Donc cela va bien au-delà de cela. Vous pouvez littéralement constater que vos 20 % d’utilisateurs les plus importants aiment, disons, votre gamme de produits numéro un. Et qu’ils semblent augmenter leur panier rouge lorsqu’ils sont exposés à du contenu sur les réseaux sociaux concernant cette gamme de produits. Donc vous pouvez informer votre équipe social media parce que vous faites du retargeting. Euh, aussi, beaucoup de ces personnes, vous pouvez créer des tests de groupe et formuler des hypothèses : si je les expose à ceci ou si je ne les expose pas à ceci.

Comment est-ce que j’impacte leur valeur vie client ? Donc l’idée est en fait, euh, ça repose un peu, mais il y a quelque chose de vraiment central là-dedans : bien sûr, vous améliorez le ciblage en informant les algorithmes et en leur donnant des valeurs différentes pour différentes catégories d’utilisateurs. Mais la principale chose que vous faites si vous commencez à penser le ciblage à partir de la first party data, c’est.

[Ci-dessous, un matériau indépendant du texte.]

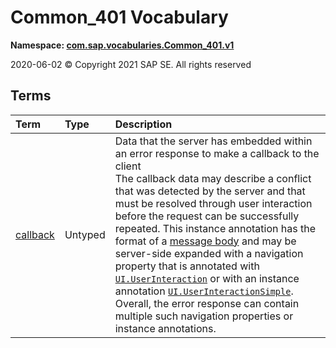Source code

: # Common_401 Vocabulary
**Namespace: [com.sap.vocabularies.Common_401.v1](Common_401.xml)**

2020-06-02 © Copyright 2021 SAP SE. All rights reserved


## Terms

Term|Type|Description
:---|:---|:----------
[callback](Common_401.xml#L36)|Untyped|<a name="callback"></a>Data that the server has embedded within an error response to make a callback to the client<br>The callback data may describe a conflict that was detected by the server and that must be resolved through user interaction before the request can be successfully repeated. This instance annotation has the format of a [message body](https://docs.oasis-open.org/odata/odata-json-format/v4.01/odata-json-format-v4.01.html#sec_MessageBody) and may be server-side expanded with a navigation property that is annotated with [`UI.UserInteraction`](UI.md#UserInteraction) or with an instance annotation [`UI.UserInteractionSimple`](UI.md#UserInteractionSimple). Overall, the error response can contain multiple such navigation properties or instance annotations.
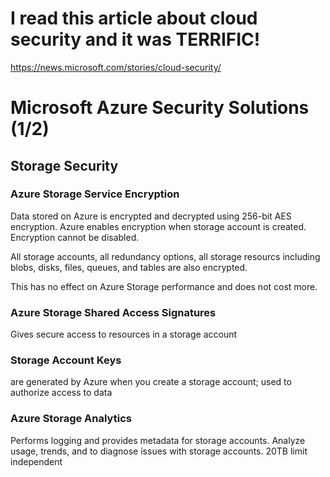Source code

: # I read this article about cloud security and it was TERRIFIC!
https://news.microsoft.com/stories/cloud-security/

# Microsoft Azure Security Solutions (1/2)  

## Storage Security 

### Azure Storage Service Encryption
Data stored on Azure is encrypted and decrypted using 256-bit AES encryption. Azure enables encryption when storage account is created. Encryption cannot be disabled.

All storage accounts, all redundancy options, all storage resourcs including blobs, disks, files, queues, and tables are also encrypted.

This has no effect on Azure Storage performance and does not cost more.

### Azure Storage Shared Access Signatures
Gives secure access to resources in a storage account

### Storage Account Keys
are generated by Azure when you create a storage account; used to authorize access to data 

### Azure Storage Analytics
Performs logging and provides metadata for storage accounts.
Analyze usage, trends, and to diagnose issues with storage accounts.
20TB limit independent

Votre segment d’audience devient l’objet de votre travail, pas le canal. Et c’est vraiment essentiel. Euh, parce que supposons que vous vouliez recibler un groupe de personnes et dire qu’elles ont une forte valeur à long terme, mais je voudrais qu’elles achètent une fois de plus chaque année, ou peut-être dépensent 20 % de plus à chaque fois.

Vous avez donc plusieurs façons de faire cela. Vous pouvez, euh, pousser les collections sur les réseaux sociaux. Vous pouvez leur envoyer de l’automatisation d’e-mails. Euh, vous pouvez faire du remarketing. Euh, vous savez, vous pouvez faire beaucoup de choses différentes. Euh, vous pouvez leur envoyer même du courrier papier, des coupons, tout ce que vous voulez. Mais si vous travaillez avec la first party data, vous pouvez répondre à la question suivante, qui pour moi est vraiment essentielle : quelle est la contribution de chacun de ces canaux à l’augmentation de la valeur de ce segment d’utilisateurs ?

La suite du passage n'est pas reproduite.